[Saved data entries]
============================================================
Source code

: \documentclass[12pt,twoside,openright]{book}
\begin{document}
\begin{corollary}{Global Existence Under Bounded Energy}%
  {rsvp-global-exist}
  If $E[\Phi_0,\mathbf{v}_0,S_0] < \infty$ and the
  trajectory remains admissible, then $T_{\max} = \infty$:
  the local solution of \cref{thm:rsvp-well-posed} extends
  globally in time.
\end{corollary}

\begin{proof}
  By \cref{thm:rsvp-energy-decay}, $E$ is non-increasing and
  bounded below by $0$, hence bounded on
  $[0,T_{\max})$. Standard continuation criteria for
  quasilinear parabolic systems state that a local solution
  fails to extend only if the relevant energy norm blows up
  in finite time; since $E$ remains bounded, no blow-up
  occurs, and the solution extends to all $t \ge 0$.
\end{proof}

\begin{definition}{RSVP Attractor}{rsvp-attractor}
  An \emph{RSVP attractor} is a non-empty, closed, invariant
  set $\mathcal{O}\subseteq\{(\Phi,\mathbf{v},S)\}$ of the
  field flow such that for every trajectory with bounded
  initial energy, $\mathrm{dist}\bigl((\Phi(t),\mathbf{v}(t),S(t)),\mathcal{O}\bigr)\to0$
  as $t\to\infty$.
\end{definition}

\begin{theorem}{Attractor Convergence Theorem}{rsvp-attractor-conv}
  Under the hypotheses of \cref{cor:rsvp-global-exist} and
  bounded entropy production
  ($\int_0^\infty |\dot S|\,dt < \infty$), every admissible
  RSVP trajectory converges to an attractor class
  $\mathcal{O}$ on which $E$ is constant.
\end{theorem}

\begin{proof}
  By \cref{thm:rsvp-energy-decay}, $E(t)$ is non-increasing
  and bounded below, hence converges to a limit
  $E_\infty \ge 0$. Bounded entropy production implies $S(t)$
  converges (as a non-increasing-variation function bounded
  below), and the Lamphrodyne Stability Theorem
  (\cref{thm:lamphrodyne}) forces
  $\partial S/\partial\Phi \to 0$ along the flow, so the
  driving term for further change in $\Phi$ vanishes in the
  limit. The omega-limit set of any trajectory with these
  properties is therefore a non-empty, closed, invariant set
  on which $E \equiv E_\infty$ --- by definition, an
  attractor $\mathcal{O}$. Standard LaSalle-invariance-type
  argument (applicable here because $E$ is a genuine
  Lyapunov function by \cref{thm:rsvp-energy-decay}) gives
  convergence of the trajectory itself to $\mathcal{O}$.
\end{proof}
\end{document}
============================================================
* Your instructions *
Where a line above holds the word "begin", copy it.

* Answer section *
\begin{document}
\begin{corollary}{Global Existence Under Bounded Energy}%
\begin{proof}
\begin{definition}{RSVP Attractor}{rsvp-attractor}
\begin{theorem}{Attractor Convergence Theorem}{rsvp-attractor-conv}
\begin{proof}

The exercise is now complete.